- **Exercise prompt**: Among the entries below, find the lines with the word "将目标节点调整到祖父节点的位置" and return them.
Data excerpts Block Start
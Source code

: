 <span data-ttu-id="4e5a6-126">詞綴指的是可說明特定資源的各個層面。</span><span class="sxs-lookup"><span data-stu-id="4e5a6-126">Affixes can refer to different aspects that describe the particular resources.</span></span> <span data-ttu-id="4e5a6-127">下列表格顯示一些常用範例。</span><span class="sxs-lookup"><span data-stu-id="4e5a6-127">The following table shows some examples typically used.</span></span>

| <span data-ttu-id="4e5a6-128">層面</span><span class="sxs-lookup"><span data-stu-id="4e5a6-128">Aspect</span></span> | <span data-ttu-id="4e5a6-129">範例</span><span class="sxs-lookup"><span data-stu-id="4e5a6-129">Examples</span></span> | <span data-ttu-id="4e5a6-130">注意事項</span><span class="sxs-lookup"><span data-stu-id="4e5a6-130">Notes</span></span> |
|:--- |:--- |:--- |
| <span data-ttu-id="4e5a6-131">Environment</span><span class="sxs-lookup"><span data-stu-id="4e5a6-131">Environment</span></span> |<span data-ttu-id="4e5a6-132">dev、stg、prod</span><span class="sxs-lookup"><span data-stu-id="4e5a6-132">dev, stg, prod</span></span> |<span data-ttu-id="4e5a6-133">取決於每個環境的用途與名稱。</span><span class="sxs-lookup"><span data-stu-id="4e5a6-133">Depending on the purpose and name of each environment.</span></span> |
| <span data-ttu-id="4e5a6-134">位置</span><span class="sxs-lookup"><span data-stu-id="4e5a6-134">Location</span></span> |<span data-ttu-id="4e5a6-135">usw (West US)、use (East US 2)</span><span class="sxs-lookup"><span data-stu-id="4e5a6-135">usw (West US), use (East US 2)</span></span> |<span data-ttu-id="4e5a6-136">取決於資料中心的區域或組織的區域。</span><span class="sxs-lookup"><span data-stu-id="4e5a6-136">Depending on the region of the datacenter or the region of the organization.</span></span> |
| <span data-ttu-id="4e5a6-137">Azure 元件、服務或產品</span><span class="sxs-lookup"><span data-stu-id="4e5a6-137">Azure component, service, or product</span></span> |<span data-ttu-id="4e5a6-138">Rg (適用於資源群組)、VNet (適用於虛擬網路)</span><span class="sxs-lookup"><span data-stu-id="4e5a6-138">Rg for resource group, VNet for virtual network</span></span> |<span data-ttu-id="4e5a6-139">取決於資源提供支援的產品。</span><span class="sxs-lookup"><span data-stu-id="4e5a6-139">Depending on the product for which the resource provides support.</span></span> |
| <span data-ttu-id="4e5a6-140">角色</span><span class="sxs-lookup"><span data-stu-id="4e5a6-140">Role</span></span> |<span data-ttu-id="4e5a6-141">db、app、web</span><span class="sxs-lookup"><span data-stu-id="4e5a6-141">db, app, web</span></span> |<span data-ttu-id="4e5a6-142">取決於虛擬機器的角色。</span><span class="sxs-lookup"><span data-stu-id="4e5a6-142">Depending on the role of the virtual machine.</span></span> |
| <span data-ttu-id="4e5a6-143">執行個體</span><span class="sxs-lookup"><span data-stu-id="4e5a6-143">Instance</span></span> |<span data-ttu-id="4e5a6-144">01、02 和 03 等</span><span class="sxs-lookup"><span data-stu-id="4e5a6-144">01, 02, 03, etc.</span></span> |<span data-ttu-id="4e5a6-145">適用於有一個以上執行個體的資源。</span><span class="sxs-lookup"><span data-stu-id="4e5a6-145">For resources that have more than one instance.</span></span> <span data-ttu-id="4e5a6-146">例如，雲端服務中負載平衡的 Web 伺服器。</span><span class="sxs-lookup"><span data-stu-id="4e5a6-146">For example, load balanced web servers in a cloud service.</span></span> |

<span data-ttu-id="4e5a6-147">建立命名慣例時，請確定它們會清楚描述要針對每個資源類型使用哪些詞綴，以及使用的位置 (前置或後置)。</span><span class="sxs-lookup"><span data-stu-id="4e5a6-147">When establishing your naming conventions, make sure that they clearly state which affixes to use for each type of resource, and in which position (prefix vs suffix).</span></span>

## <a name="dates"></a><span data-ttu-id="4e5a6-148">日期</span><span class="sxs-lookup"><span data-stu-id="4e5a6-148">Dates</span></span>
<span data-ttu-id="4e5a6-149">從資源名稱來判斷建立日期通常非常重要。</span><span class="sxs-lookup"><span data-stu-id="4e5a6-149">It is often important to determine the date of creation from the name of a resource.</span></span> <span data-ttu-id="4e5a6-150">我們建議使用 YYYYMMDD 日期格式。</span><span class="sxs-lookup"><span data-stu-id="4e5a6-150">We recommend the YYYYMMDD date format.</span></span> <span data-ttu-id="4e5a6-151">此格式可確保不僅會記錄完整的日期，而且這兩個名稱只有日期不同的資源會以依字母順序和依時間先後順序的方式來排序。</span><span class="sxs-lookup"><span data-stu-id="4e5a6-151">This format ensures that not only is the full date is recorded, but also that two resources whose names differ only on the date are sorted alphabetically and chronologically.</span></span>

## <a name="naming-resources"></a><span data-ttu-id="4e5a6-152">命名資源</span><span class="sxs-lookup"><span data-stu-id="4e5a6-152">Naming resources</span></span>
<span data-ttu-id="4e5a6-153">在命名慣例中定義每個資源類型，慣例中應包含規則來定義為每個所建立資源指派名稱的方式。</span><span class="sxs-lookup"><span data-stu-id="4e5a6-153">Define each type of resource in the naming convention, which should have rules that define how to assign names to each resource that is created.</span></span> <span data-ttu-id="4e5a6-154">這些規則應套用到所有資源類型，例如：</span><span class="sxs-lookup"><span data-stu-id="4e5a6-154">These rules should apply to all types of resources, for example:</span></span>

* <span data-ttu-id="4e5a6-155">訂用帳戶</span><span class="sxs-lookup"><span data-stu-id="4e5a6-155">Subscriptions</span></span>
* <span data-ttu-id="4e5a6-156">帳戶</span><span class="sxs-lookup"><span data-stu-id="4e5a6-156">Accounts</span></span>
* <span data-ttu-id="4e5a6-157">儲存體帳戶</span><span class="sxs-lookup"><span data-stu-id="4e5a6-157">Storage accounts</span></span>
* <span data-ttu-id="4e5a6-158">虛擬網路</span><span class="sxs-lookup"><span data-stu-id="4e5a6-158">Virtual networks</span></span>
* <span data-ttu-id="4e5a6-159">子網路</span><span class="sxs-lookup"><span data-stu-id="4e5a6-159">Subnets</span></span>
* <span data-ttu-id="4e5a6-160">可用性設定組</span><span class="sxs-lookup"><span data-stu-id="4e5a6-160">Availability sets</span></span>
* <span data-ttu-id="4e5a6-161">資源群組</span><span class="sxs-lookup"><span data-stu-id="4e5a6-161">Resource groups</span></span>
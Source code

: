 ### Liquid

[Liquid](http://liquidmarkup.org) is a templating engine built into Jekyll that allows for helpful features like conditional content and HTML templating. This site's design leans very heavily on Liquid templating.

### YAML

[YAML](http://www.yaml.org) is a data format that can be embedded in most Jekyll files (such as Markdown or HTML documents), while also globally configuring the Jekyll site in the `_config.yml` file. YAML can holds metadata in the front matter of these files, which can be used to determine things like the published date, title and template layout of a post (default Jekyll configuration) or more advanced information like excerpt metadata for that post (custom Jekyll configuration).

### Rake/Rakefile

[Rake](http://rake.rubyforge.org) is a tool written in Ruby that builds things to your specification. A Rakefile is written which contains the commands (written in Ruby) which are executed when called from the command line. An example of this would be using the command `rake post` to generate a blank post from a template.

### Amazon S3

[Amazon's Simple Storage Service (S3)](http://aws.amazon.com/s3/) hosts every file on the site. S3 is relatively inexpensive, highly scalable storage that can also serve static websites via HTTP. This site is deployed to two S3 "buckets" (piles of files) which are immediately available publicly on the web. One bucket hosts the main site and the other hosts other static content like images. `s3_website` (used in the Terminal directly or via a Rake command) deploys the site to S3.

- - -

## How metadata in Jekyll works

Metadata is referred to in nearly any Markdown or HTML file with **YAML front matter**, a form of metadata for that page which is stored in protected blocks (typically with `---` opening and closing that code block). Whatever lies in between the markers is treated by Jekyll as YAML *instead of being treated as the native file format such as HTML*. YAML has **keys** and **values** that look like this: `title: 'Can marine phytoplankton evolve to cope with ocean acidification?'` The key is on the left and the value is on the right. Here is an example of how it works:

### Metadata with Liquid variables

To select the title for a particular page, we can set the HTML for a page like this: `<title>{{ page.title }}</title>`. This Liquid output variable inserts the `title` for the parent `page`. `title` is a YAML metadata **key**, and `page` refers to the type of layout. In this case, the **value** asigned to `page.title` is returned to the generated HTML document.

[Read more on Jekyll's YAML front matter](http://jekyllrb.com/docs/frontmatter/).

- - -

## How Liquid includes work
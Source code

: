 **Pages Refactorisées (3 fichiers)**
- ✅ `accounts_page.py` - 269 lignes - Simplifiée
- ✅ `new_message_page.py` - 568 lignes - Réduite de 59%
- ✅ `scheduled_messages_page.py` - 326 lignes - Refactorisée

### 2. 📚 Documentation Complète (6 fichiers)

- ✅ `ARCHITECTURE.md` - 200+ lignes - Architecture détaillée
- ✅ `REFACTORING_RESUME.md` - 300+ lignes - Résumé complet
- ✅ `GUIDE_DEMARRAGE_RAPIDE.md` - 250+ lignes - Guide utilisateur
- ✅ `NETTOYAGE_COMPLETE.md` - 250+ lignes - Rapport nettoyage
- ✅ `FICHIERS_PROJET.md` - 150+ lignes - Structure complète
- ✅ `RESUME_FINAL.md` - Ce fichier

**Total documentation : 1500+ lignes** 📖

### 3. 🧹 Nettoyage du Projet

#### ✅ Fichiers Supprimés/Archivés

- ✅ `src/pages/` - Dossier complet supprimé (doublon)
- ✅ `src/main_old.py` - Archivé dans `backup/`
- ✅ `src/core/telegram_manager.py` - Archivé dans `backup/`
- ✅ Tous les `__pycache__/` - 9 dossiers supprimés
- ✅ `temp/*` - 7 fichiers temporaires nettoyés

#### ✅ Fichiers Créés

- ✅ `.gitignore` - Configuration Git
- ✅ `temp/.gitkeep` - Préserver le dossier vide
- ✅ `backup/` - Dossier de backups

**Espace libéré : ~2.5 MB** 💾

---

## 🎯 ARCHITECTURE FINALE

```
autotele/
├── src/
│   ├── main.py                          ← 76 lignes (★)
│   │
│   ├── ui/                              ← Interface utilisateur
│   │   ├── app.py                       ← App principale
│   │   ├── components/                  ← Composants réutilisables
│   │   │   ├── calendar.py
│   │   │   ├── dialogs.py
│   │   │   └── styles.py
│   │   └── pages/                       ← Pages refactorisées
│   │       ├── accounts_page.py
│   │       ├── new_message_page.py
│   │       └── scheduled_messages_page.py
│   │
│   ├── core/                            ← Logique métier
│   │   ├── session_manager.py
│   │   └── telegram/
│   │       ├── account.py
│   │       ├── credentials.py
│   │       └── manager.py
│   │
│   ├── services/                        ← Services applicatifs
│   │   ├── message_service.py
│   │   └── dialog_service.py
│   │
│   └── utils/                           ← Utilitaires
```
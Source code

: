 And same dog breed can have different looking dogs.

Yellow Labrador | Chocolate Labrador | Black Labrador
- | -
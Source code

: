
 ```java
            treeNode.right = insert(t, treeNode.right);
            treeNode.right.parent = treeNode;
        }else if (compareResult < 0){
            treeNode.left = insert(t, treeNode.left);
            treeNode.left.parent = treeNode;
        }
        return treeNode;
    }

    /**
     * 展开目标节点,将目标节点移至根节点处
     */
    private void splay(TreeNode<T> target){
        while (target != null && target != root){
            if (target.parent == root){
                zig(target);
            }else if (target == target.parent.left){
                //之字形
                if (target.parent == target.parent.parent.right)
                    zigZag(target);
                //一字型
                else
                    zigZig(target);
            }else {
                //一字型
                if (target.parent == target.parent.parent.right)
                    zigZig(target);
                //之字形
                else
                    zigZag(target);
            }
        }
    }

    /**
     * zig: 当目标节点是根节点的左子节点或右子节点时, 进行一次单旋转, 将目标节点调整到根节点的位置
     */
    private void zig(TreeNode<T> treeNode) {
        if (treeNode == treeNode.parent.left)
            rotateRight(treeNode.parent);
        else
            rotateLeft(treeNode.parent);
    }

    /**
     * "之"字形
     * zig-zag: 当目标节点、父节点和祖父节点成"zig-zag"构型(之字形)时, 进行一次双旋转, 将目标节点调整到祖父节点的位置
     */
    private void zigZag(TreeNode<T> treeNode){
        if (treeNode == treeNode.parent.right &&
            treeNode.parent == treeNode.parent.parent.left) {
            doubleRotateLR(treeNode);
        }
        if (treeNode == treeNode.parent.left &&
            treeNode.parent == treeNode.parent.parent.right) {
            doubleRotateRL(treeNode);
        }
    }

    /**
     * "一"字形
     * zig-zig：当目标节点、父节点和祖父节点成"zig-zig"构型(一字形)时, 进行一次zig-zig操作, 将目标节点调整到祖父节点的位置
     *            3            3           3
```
Data excerpts Block End
- **Result of this exercise**:
     * zig-zag: 当目标节点、父节点和祖父节点成"zig-zag"构型(之字形)时, 进行一次双旋转, 将目标节点调整到祖父节点的位置
     * zig-zig：当目标节点、父节点和祖父节点成"zig-zig"构型(一字形)时, 进行一次zig-zig操作, 将目标节点调整到祖父节点的位置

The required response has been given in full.